Saturday, July 9, 2011

Tembang dari Mbah Mageti

                Apakah kamu yakin, kamu benar-benar sendirian? Tengok kanan-kiri dan melakukan hal sembarangan sesuka hati. Apakah kamu yakin, setiap benda hanyalah benda yang mati dan bisa diperlakukan sesuka hati? Jangan terlalu percaya diri, sebab bisa saja kamu salah, dan berubah pikiran setelah mendengar kisah ini.
                Sudah menjadi rahasia umum bukan, jika kepercayaan jaman dahulu menganggap setiap benda-benda punya penunggu yang menjaga benda tersebut. Mitos ini belum luntur dan ternyata masih terjadi hingga kini. Salah satunya adalah perangkat gamelan yang dimiliki oleh Unit Kegiatan Mahasiswa (UKM) Kesenian tari dan Karawitan.  Perangkat gamelan itu seringkali membuat geger tetangga-tetangga UKM yang lain, baik saat student center berada di kampus B Universitas Airlangga, maupun setelah di pindah di kampus C. 

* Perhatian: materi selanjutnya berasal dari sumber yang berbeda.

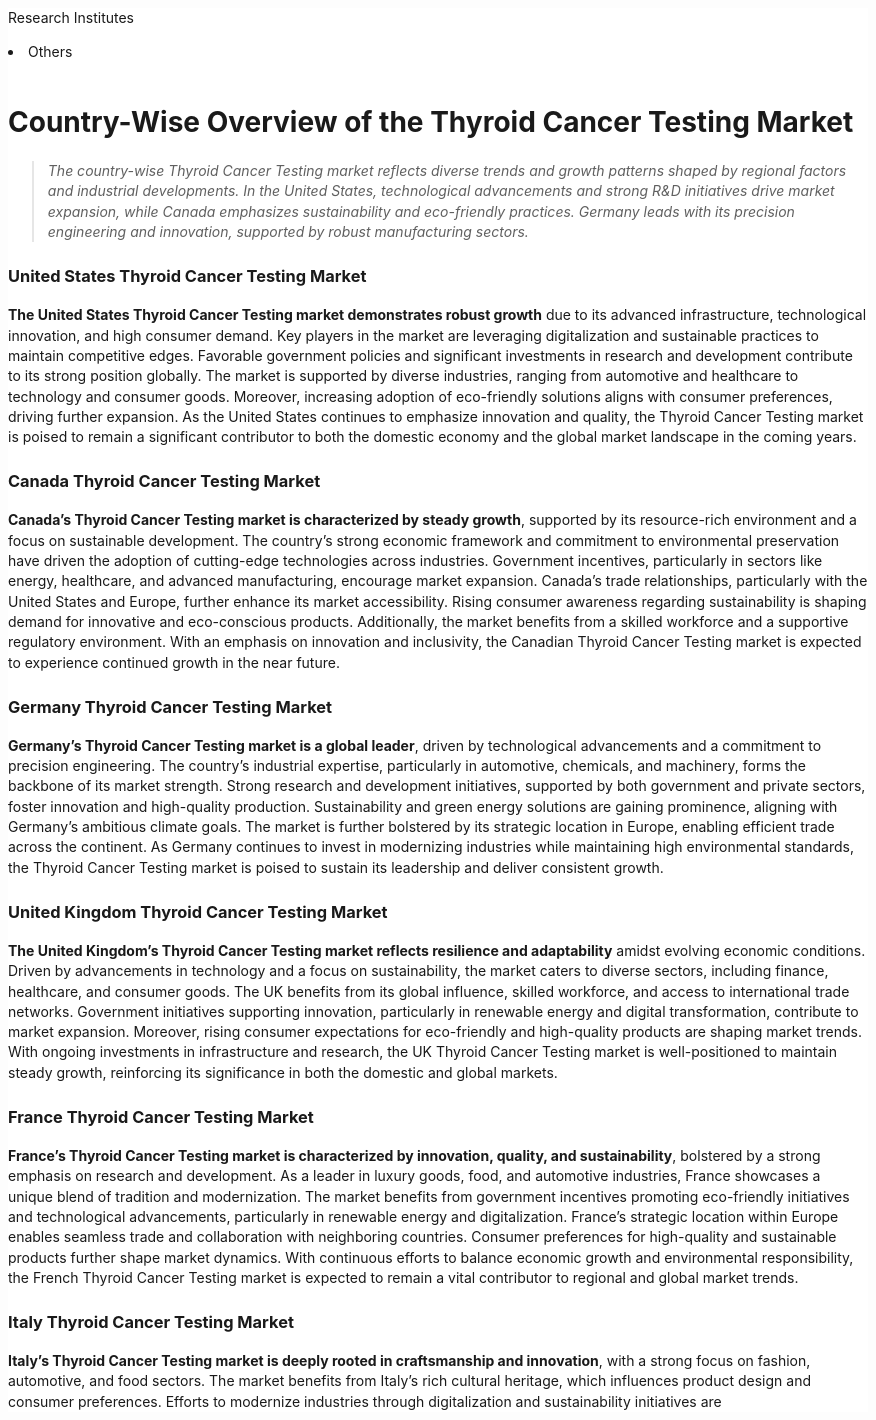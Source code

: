 Research Institutes</li><li>Others</li></ul><h1><span class="">Country-Wise Overview of the Thyroid Cancer Testing Market<br /></span></h1><blockquote><p><em><span class="">The country-wise Thyroid Cancer Testing market reflects diverse trends and growth patterns shaped by regional factors and industrial developments. In the United States, technological advancements and strong R&amp;D initiatives drive market expansion, while Canada emphasizes sustainability and eco-friendly practices. Germany leads with its precision engineering and innovation, supported by robust manufacturing sectors.</span></em></p></blockquote><h3><strong>United States Thyroid Cancer Testing Market</strong></h3><p><strong>The United States Thyroid Cancer Testing market demonstrates robust growth</strong> due to its advanced infrastructure, technological innovation, and high consumer demand. Key players in the market are leveraging digitalization and sustainable practices to maintain competitive edges. Favorable government policies and significant investments in research and development contribute to its strong position globally. The market is supported by diverse industries, ranging from automotive and healthcare to technology and consumer goods. Moreover, increasing adoption of eco-friendly solutions aligns with consumer preferences, driving further expansion. As the United States continues to emphasize innovation and quality, the Thyroid Cancer Testing market is poised to remain a significant contributor to both the domestic economy and the global market landscape in the coming years.</p><h3><strong>Canada Thyroid Cancer Testing Market</strong></h3><p><strong>Canada&rsquo;s Thyroid Cancer Testing market is characterized by steady growth</strong>, supported by its resource-rich environment and a focus on sustainable development. The country&rsquo;s strong economic framework and commitment to environmental preservation have driven the adoption of cutting-edge technologies across industries. Government incentives, particularly in sectors like energy, healthcare, and advanced manufacturing, encourage market expansion. Canada&rsquo;s trade relationships, particularly with the United States and Europe, further enhance its market accessibility. Rising consumer awareness regarding sustainability is shaping demand for innovative and eco-conscious products. Additionally, the market benefits from a skilled workforce and a supportive regulatory environment. With an emphasis on innovation and inclusivity, the Canadian Thyroid Cancer Testing market is expected to experience continued growth in the near future.</p><h3><strong>Germany Thyroid Cancer Testing Market</strong></h3><p><strong>Germany&rsquo;s Thyroid Cancer Testing market is a global leader</strong>, driven by technological advancements and a commitment to precision engineering. The country&rsquo;s industrial expertise, particularly in automotive, chemicals, and machinery, forms the backbone of its market strength. Strong research and development initiatives, supported by both government and private sectors, foster innovation and high-quality production. Sustainability and green energy solutions are gaining prominence, aligning with Germany&rsquo;s ambitious climate goals. The market is further bolstered by its strategic location in Europe, enabling efficient trade across the continent. As Germany continues to invest in modernizing industries while maintaining high environmental standards, the Thyroid Cancer Testing market is poised to sustain its leadership and deliver consistent growth.</p><h3><strong>United Kingdom Thyroid Cancer Testing Market</strong></h3><p><strong>The United Kingdom&rsquo;s Thyroid Cancer Testing market reflects resilience and adaptability</strong> amidst evolving economic conditions. Driven by advancements in technology and a focus on sustainability, the market caters to diverse sectors, including finance, healthcare, and consumer goods. The UK benefits from its global influence, skilled workforce, and access to international trade networks. Government initiatives supporting innovation, particularly in renewable energy and digital transformation, contribute to market expansion. Moreover, rising consumer expectations for eco-friendly and high-quality products are shaping market trends. With ongoing investments in infrastructure and research, the UK Thyroid Cancer Testing market is well-positioned to maintain steady growth, reinforcing its significance in both the domestic and global markets.</p><h3><strong>France Thyroid Cancer Testing Market</strong></h3><p><strong>France&rsquo;s Thyroid Cancer Testing market is characterized by innovation, quality, and sustainability</strong>, bolstered by a strong emphasis on research and development. As a leader in luxury goods, food, and automotive industries, France showcases a unique blend of tradition and modernization. The market benefits from government incentives promoting eco-friendly initiatives and technological advancements, particularly in renewable energy and digitalization. France&rsquo;s strategic location within Europe enables seamless trade and collaboration with neighboring countries. Consumer preferences for high-quality and sustainable products further shape market dynamics. With continuous efforts to balance economic growth and environmental responsibility, the French Thyroid Cancer Testing market is expected to remain a vital contributor to regional and global market trends.</p><h3><strong>Italy Thyroid Cancer Testing Market</strong></h3><p><strong>Italy&rsquo;s Thyroid Cancer Testing market is deeply rooted in craftsmanship and innovation</strong>, with a strong focus on fashion, automotive, and food sectors. The market benefits from Italy&rsquo;s rich cultural heritage, which influences product design and consumer preferences. Efforts to modernize industries through digitalization and sustainability initiatives are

                Perangkat gamelan ini punya anggota tetua, yaitu gong ageng – alat yang paling besar dan bunyi paling menggelegar dari semua alat gamelan. Sebagai gambaran tetua yang wibawa karna suaranya berkarakter bass, keras dan hanya dimainkan sesekali – disitulah “sang penjaga “ berada.  Sang penjaga ini dijuluki anggota UKTK dengan nama “Mbah Mageti”. Bukan sembarang nama, tapi nama ini diberikan berdasarkan petunjuk huruf aksara jawa yang tertulis di balik gong paling besar dalam perangkat gong ageng. Tulisan aksara jawa itu jika dibaca berbunyi “Kyai Mageti”.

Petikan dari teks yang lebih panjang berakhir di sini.